内定取消し通知の方法
トラブルを回避する方法
1 採用内定取消しのための条件
内定取消しとは
企業が新規学卒者の採用をする場合,企業による募集,労働者による応募,企業が面接や採用試験を実施し,それによって採用を決定し,採用内定を通知し,それに対し労働者より誓約書,身元保証書などの必要書類を提出し,企業によっては健康診断を実施するなどの過程を経て,入社日に入社式や辞令交付をするというプロセスを経るのが通常です。
そして、このプロセスを前提とする限り、採用内定(決定)通知を発信した時点で「労働契約」が成立するとされています。
もっとも、内定通知の段階では,申込者は学生であり,すぐに会社で勤務することはありませんので,通常の労働契約とは異なります。

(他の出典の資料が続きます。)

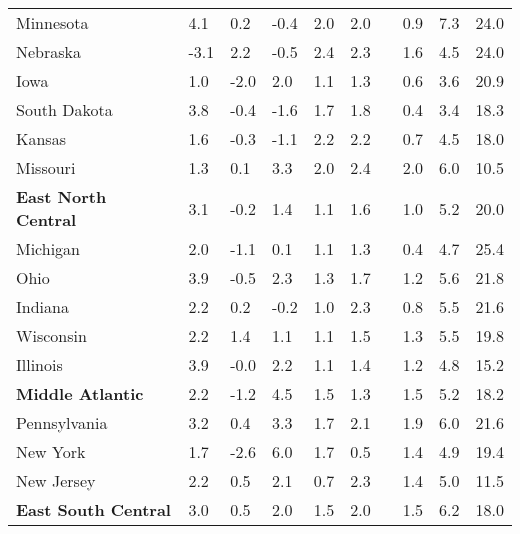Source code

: {\begin{tabular}{p{30mm} R{7mm} R{7mm} R{7mm} R{7mm} 
             R{7mm} p{0mm} R{9mm} R{9mm} R{10mm} }
\hspace{3mm}  Minnesota  & 4.1 & 0.2 & -0.4 & 2.0 & 2.0 &  & 0.9 & 7.3 & 24.0 \\
\hspace{3mm}  Nebraska  & -3.1 & 2.2 & -0.5 & 2.4 & 2.3 &  & 1.6 & 4.5 & 24.0 \\
\hspace{3mm}  Iowa  & 1.0 & -2.0 & 2.0 & 1.1 & 1.3 &  & 0.6 & 3.6 & 20.9 \\
\hspace{3mm}  South Dakota  & 3.8 & -0.4 & -1.6 & 1.7 & 1.8 &  & 0.4 & 3.4 & 18.3 \\
\hspace{3mm}  Kansas  & 1.6 & -0.3 & -1.1 & 2.2 & 2.2 &  & 0.7 & 4.5 & 18.0 \\
\hspace{3mm}  Missouri  & 1.3 & 0.1 & 3.3 & 2.0 & 2.4 &  & 2.0 & 6.0 & 10.5 \\
\hspace{1mm} \textbf{East North Central}  & 3.1 & -0.2 & 1.4 & 1.1 & 1.6 &  & 1.0 & 5.2 & 20.0 \\
\hspace{3mm}  Michigan  & 2.0 & -1.1 & 0.1 & 1.1 & 1.3 &  & 0.4 & 4.7 & 25.4 \\
\hspace{3mm}  Ohio  & 3.9 & -0.5 & 2.3 & 1.3 & 1.7 &  & 1.2 & 5.6 & 21.8 \\
\hspace{3mm}  Indiana  & 2.2 & 0.2 & -0.2 & 1.0 & 2.3 &  & 0.8 & 5.5 & 21.6 \\
\hspace{3mm}  Wisconsin  & 2.2 & 1.4 & 1.1 & 1.1 & 1.5 &  & 1.3 & 5.5 & 19.8 \\
\hspace{3mm}  Illinois  & 3.9 & -0.0 & 2.2 & 1.1 & 1.4 &  & 1.2 & 4.8 & 15.2 \\
\hspace{1mm} \textbf{Middle Atlantic}  & 2.2 & -1.2 & 4.5 & 1.5 & 1.3 &  & 1.5 & 5.2 & 18.2 \\
\hspace{3mm}  Pennsylvania  & 3.2 & 0.4 & 3.3 & 1.7 & 2.1 &  & 1.9 & 6.0 & 21.6 \\
\hspace{3mm}  New York  & 1.7 & -2.6 & 6.0 & 1.7 & 0.5 &  & 1.4 & 4.9 & 19.4 \\
\hspace{3mm}  New Jersey  & 2.2 & 0.5 & 2.1 & 0.7 & 2.3 &  & 1.4 & 5.0 & 11.5 \\
\hspace{1mm} \textbf{East South Central}  & 3.0 & 0.5 & 2.0 & 1.5 & 2.0 &  & 1.5 & 6.2 & 18.0 \\

\end{tabular}}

すなわち、4月1日から勤務開始となるというような「始期」(開始時期)が付いており,また,単位が取得できずに卒業できなかった場合は解消されるといった「解約権」というオプションも付いている契約であるとされています(「始期付解約権留保付労働契約」であると言われています。)。
そして、内定取消しとは、採用内定により成立した労働契約を、採用内定時にオプションとして設けられた「解約権」の行使することで、労働契約を解消することを意味します。
内定取消しをするための流れ
では、内定取消しは以下のような流れで、準備し、実行します。
以下、この流れに沿って説明します。
① 内定取消し事由の定め
内定取消し事由を定める意味
前記のとおり内定取消しは、採用内定時にオプションとして設けられた「解約権」の行使として行われますので、採用内定時にどのような場合に解約権が発動するのかについて定めます。
内定取消しが発動する条件を「内定取消し事由」といいます。解雇の場合に解雇事由があったのと同じく、内定取消しの場合にも内定取消し事由があるのです。
内定取消し事由を定めることにより、採用取消事由に該当しないように意識させ、実際に該当する事態になった場合には、取消しに応じやすいというメリットがあります。
従って、内定取消し事由は網羅的かつ具体的に記載するべきです。
内定取消しに関する就業規則規程例
就業規則に以下のような規定を記載します。
第○条(採用内定)
1 会社は、採用選考の結果、採用を決定した者に対して,採用内定通知書を交付する。
2 前項により採用内定通知を受けた者は, その通知を受けたときから本規則の適用を受ける。ただし,会社から業務を命じられた場合を除き,就労と関係ない規定についてはこの限りではない。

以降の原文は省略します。